L’annonce, faite ce jeudi 11 décembre par Mme Assiatou Diallo, responsable adjointe de la DSEE de Kouria, a jeté un froid dans toute la préfecture. Selon ses précisions, les deux adolescents se trouvaient au carrefour de Kouria lorsque des tirs ont retenti. Ils n’ont pas survécu.

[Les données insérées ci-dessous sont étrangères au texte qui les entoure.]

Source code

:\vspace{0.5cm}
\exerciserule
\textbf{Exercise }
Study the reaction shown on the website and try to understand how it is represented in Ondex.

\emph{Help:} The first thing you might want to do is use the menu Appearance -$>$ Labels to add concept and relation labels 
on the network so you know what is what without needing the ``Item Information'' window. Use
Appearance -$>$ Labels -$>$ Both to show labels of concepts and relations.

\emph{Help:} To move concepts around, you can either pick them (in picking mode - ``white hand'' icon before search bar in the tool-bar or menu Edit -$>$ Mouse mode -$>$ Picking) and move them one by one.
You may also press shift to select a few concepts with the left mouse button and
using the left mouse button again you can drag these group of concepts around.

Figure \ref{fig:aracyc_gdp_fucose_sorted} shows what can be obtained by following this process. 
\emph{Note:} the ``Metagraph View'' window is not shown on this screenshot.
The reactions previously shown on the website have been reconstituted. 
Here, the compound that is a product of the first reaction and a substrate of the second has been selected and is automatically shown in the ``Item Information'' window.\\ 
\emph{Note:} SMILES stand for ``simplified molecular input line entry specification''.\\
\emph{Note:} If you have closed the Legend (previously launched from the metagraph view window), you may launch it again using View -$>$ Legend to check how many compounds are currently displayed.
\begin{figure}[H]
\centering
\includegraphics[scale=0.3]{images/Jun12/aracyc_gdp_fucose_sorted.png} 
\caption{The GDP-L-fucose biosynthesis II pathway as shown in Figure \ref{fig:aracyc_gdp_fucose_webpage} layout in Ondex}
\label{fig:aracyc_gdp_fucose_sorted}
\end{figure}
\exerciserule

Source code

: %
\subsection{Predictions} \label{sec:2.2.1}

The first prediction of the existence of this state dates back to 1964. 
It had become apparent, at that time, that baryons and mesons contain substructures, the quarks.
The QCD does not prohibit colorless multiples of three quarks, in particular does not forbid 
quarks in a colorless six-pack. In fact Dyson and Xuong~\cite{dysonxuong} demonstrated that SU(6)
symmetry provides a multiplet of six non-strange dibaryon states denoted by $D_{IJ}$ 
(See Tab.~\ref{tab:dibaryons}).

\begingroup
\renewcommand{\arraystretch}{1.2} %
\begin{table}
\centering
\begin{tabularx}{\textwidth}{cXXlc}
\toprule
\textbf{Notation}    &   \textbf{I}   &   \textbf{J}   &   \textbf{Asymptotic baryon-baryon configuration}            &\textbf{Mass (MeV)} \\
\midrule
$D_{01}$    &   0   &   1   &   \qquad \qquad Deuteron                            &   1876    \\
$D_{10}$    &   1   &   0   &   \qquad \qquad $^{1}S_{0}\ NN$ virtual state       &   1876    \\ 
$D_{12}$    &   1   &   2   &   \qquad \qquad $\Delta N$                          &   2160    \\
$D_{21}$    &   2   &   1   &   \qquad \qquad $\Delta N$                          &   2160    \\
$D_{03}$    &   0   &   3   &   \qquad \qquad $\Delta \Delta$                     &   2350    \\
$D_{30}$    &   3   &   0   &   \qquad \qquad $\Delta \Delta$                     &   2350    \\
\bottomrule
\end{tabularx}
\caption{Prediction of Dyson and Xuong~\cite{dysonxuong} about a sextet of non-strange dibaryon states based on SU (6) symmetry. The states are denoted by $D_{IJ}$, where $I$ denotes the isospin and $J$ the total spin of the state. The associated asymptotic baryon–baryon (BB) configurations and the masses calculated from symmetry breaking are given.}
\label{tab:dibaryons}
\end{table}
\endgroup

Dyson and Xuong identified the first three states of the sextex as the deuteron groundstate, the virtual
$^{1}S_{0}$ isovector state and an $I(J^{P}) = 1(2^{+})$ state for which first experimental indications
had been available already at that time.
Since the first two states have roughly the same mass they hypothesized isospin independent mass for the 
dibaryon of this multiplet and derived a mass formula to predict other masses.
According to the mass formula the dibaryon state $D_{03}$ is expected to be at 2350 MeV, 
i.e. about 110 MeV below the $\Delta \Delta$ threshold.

Très vite, la situation a viré à la crise. Plusieurs notables, dont un imam, ont été arrêtés dans le cadre de l’enquête. Une vague d’indignation a immédiatement gagné la population : des barricades ont été dressées, la circulation coupée, et la tension est montée d’un cran.
Pour tenter de contenir la colère, une dizaine de pick-up des forces de sécurité ont été déployés dans la localité. Mais les premières informations recueillies auprès des autorités locales soulèvent une inquiétante hypothèse : les élèves auraient été touchés par des tirs à balles réelles.
Kouria retient son souffle. Entre incompréhension, colère et demande de justice, la localité vit l’un de ses épisodes les plus sombres. Une enquête est attendue pour déterminer qui a tiré… et pourquoi deux enfants ont payé de leur vie un conflit qui ne les concernait pas.